**TASK TO CARRY OUT:**
After removing every image, reproduce the data exactly as it appears.

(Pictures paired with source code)
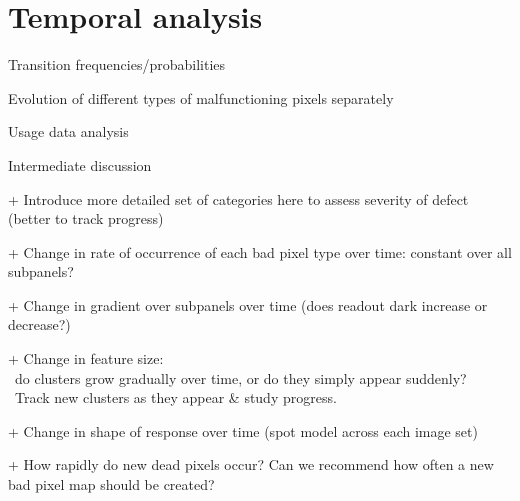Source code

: \documentclass[\main/IO-Pixels.tex]{subfiles}
\begin{document}
\section{Temporal analysis}
\begin{outline}

Transition frequencies/probabilities

Evolution of different types of malfunctioning pixels separately

Usage data analysis

Intermediate discussion

+ Introduce more detailed set of categories here to assess severity of defect (better to track progress)

+ Change in rate of occurrence of each bad pixel type over time: constant over all subpanels?

+ Change in gradient over subpanels over time (does readout dark increase or decrease?)

+ Change in feature size: \\ \-\ do clusters grow gradually over time, or do they simply appear suddenly?\\ \-\ Track new clusters as they appear \& study progress.

+ Change in shape of response over time (spot model across each image set)

+ How rapidly do new dead pixels occur? Can we recommend how often a new bad pixel map should be created?
\end{outline}

\end{document}
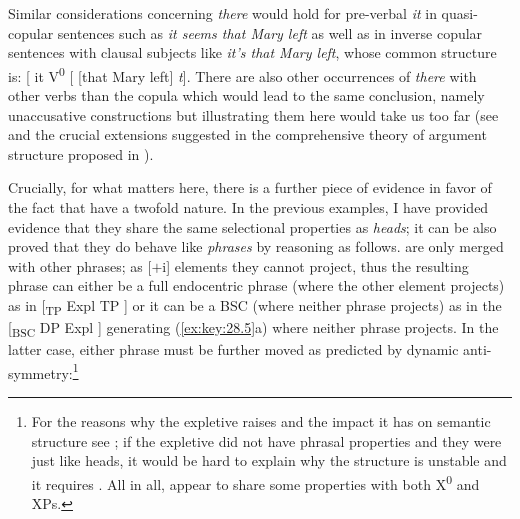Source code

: \documentclass[output=paper]{langsci/langscibook}
\begin{document}
Similar considerations concerning \emph{there} would hold for pre-verbal
\emph{it} in quasi-copular sentences such as \emph{it seems that Mary left} as
well as in inverse copular sentences with clausal subjects like \emph{it's that
Mary left}, whose common structure is: [ it V\textsuperscript{0} [ [that Mary
left] \emph{t}]. There are also other occurrences of \emph{there} with other
verbs than the copula which would lead to the same conclusion, namely
unaccusative constructions but illustrating them here would take us too far
(see \citealt{Moro1997} and the crucial extensions suggested in the
comprehensive theory of argument structure proposed in
\citealt{HaleKeyser2002}).

Crucially, for what matters here, there is a further piece of evidence in favor
of the fact that  have a twofold nature. In the previous examples, I
have provided evidence that they share the same selectional properties as
\emph{heads}; it can be also proved that they do behave like \emph{phrases} by
reasoning as follows.  are only merged with other phrases; as [$+$i]
elements they cannot project, thus the resulting phrase can either be a full
endocentric phrase (where the other element projects) as in [\textsubscript{TP}
Expl TP ] or it can be a \gls{BSC} (where neither phrase projects) as in the
[\textsubscript{BSC} DP Expl ] generating (\ref{ex:key:28.5}a) where neither
phrase projects. In the latter case, either phrase must be further moved as
predicted by dynamic anti-symmetry\@:\footnote{For the reasons why the expletive
    raises and the impact it has on semantic structure see
    \textcites[Ch.\ 3]{Moro1997}{Moro2000}{Moro2009};
    \citet{Chomsky2013,Chomsky2017,ChoGalOtt2019,Rizzi2015,Rizzi2016}
    if the expletive did not have phrasal properties and they were just like
    heads, it would be hard to explain why the structure is unstable and it
requires . All in all,  appear to share some properties with
both X\textsuperscript{0} and XPs.}
\end{document}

**RESULT FOR THIS EXERCISE:**
Source code

: \documentclass[\main/IO-Pixels.tex]{subfiles}
\begin{document}
\section{Temporal analysis}
\begin{outline}

Transition frequencies/probabilities

Evolution of different types of malfunctioning pixels separately

Usage data analysis

Intermediate discussion

+ Introduce more detailed set of categories here to assess severity of defect (better to track progress)

+ Change in rate of occurrence of each bad pixel type over time: constant over all subpanels?

+ Change in gradient over subpanels over time (does readout dark increase or decrease?)

+ Change in feature size: \\ \-\ do clusters grow gradually over time, or do they simply appear suddenly?\\ \-\ Track new clusters as they appear \& study progress.

+ Change in shape of response over time (spot model across each image set)

+ How rapidly do new dead pixels occur? Can we recommend how often a new bad pixel map should be created?
\end{outline}

\end{document}
Source code

: \documentclass[output=paper]{langsci/langscibook}
\begin{document}
Similar considerations concerning \emph{there} would hold for pre-verbal
\emph{it} in quasi-copular sentences such as \emph{it seems that Mary left} as
well as in inverse copular sentences with clausal subjects like \emph{it's that
Mary left}, whose common structure is: [ it V\textsuperscript{0} [ [that Mary
left] \emph{t}]. There are also other occurrences of \emph{there} with other
verbs than the copula which would lead to the same conclusion, namely
unaccusative constructions but illustrating them here would take us too far
(see \citealt{Moro1997} and the crucial extensions suggested in the
comprehensive theory of argument structure proposed in
\citealt{HaleKeyser2002}).

Crucially, for what matters here, there is a further piece of evidence in favor
of the fact that  have a twofold nature. In the previous examples, I
have provided evidence that they share the same selectional properties as
\emph{heads}; it can be also proved that they do behave like \emph{phrases} by
reasoning as follows.  are only merged with other phrases; as [$+$i]
elements they cannot project, thus the resulting phrase can either be a full
endocentric phrase (where the other element projects) as in [\textsubscript{TP}
Expl TP ] or it can be a \gls{BSC} (where neither phrase projects) as in the
[\textsubscript{BSC} DP Expl ] generating (\ref{ex:key:28.5}a) where neither
phrase projects. In the latter case, either phrase must be further moved as
predicted by dynamic anti-symmetry\@:\footnote{For the reasons why the expletive
    raises and the impact it has on semantic structure see
    \textcites[Ch.\ 3]{Moro1997}{Moro2000}{Moro2009};
    \citet{Chomsky2013,Chomsky2017,ChoGalOtt2019,Rizzi2015,Rizzi2016}
    if the expletive did not have phrasal properties and they were just like
    heads, it would be hard to explain why the structure is unstable and it
requires . All in all,  appear to share some properties with
both X\textsuperscript{0} and XPs.}
\end{document}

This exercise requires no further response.